Mathematics is cognitive process-thinking-that requires the dual coding of imagery and language. Imagery is fundamental to the process of thinking with numbers. Albert Einstein, whose theories of relativity helped explain our universe, used imagery as the base for his mental processing and problem solving. Perhaps he summarized the importance of imagery best when he said, If I cant picture it, I cant understand it.

For the people who get math, the language of numbers turns into imagery. They use internal language and imagery that lets them calculate and verify mathematics; they see its logic.

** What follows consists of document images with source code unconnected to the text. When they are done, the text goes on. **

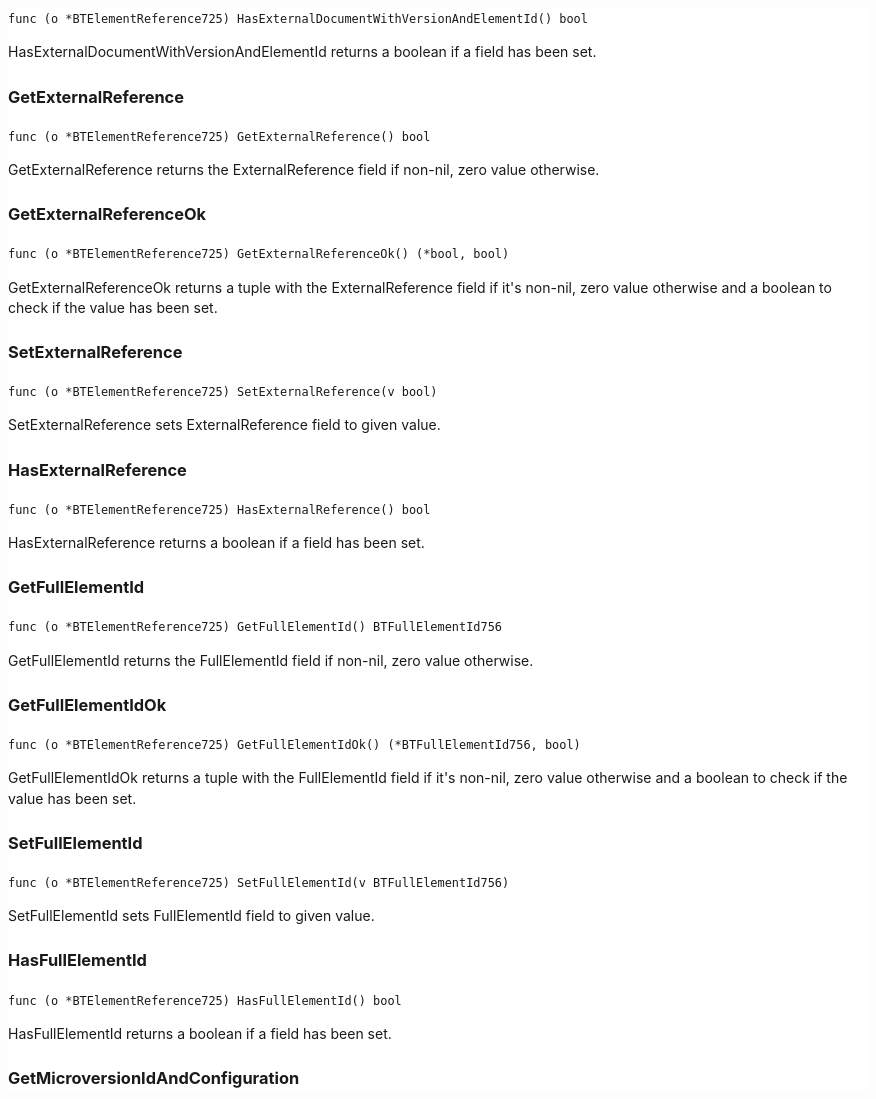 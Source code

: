 `func (o *BTElementReference725) HasExternalDocumentWithVersionAndElementId() bool`

HasExternalDocumentWithVersionAndElementId returns a boolean if a field has been set.

### GetExternalReference

`func (o *BTElementReference725) GetExternalReference() bool`

GetExternalReference returns the ExternalReference field if non-nil, zero value otherwise.

### GetExternalReferenceOk

`func (o *BTElementReference725) GetExternalReferenceOk() (*bool, bool)`

GetExternalReferenceOk returns a tuple with the ExternalReference field if it's non-nil, zero value otherwise
and a boolean to check if the value has been set.

### SetExternalReference

`func (o *BTElementReference725) SetExternalReference(v bool)`

SetExternalReference sets ExternalReference field to given value.

### HasExternalReference

`func (o *BTElementReference725) HasExternalReference() bool`

HasExternalReference returns a boolean if a field has been set.

### GetFullElementId

`func (o *BTElementReference725) GetFullElementId() BTFullElementId756`

GetFullElementId returns the FullElementId field if non-nil, zero value otherwise.

### GetFullElementIdOk

`func (o *BTElementReference725) GetFullElementIdOk() (*BTFullElementId756, bool)`

GetFullElementIdOk returns a tuple with the FullElementId field if it's non-nil, zero value otherwise
and a boolean to check if the value has been set.

### SetFullElementId

`func (o *BTElementReference725) SetFullElementId(v BTFullElementId756)`

SetFullElementId sets FullElementId field to given value.

### HasFullElementId

`func (o *BTElementReference725) HasFullElementId() bool`

HasFullElementId returns a boolean if a field has been set.

### GetMicroversionIdAndConfiguration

Imaging is the basis for thinking with numbers and conceptualizing their functions and their logic. The Greek philosopher Plato said, And do you not know also that although they [mathematicians] make use of the visible forms and reason about them, they are thinking not of these, but of the ideals which they resemble…they are really seeking to behold the things themselves, which can be seen only with the eye of the mind?

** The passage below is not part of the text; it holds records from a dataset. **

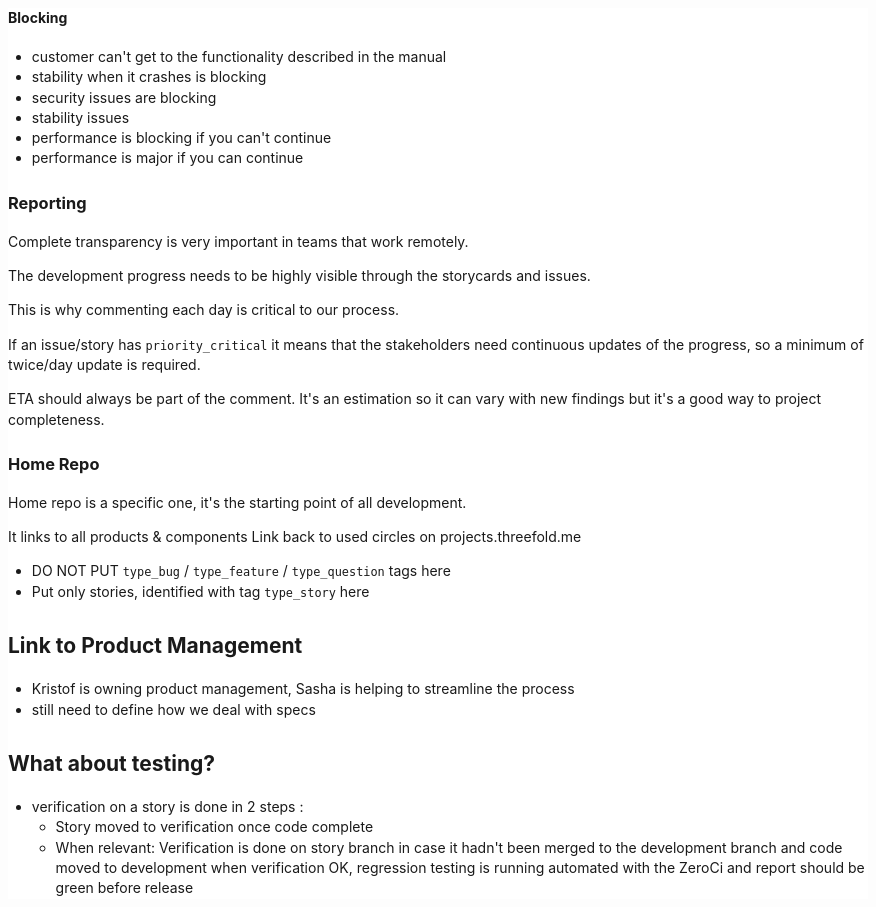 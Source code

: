   
#### Blocking

- customer can't get to the functionality described in the manual
- stability when it crashes is blocking
- security issues are blocking 
- stability issues 
- performance is blocking if you can't continue
- performance is major if you can continue



### Reporting

Complete transparency is very important in teams that work remotely.

The development progress needs to be highly visible through the storycards and issues.

This is why commenting each day is critical to our process.

If an issue/story has `priority_critical` it means that the stakeholders need continuous updates of the progress, so a minimum of twice/day update is required.

ETA should always be part of the comment. It's an estimation so it can vary with new findings but it's a good way to project completeness.


### Home Repo

Home repo is a specific one, it's the starting point of all development.

It links to all products & components
Link back to used circles on projects.threefold.me

- DO NOT PUT `type_bug` / `type_feature` / `type_question` tags here
- Put only stories, identified with tag `type_story` here 

## Link to Product Management

- Kristof is owning product management, Sasha is helping to streamline the process
- still need to define how we deal with specs

## What about testing?

- verification on a story is done in 2 steps : 
   - Story moved to verification once code complete
   - When relevant: Verification is done on story branch in case it hadn't been merged to the development branch and code moved to development when verification OK, regression testing is running automated with the ZeroCi and report should be green before release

The relationship of imagery to the ability to think is one of the preeminent theories of human cognition. Allan Paivio, author of the Dual Coding Theory (DCT) and a cognitive psychologist, stated, Cognition is proportional to the extent that mental representations (imagery) and language are integrated. Research from the 1970s and into the 1990s has validated Dr. Paivios work as a viable model of human cognition and its practical, as well as theoretical, application to the comprehension of language (Bell, 1991). Dr. Paivio believes that in order to think and understand, humans must be able to simultaneously generate imagery and corresponding language to describe that imagery.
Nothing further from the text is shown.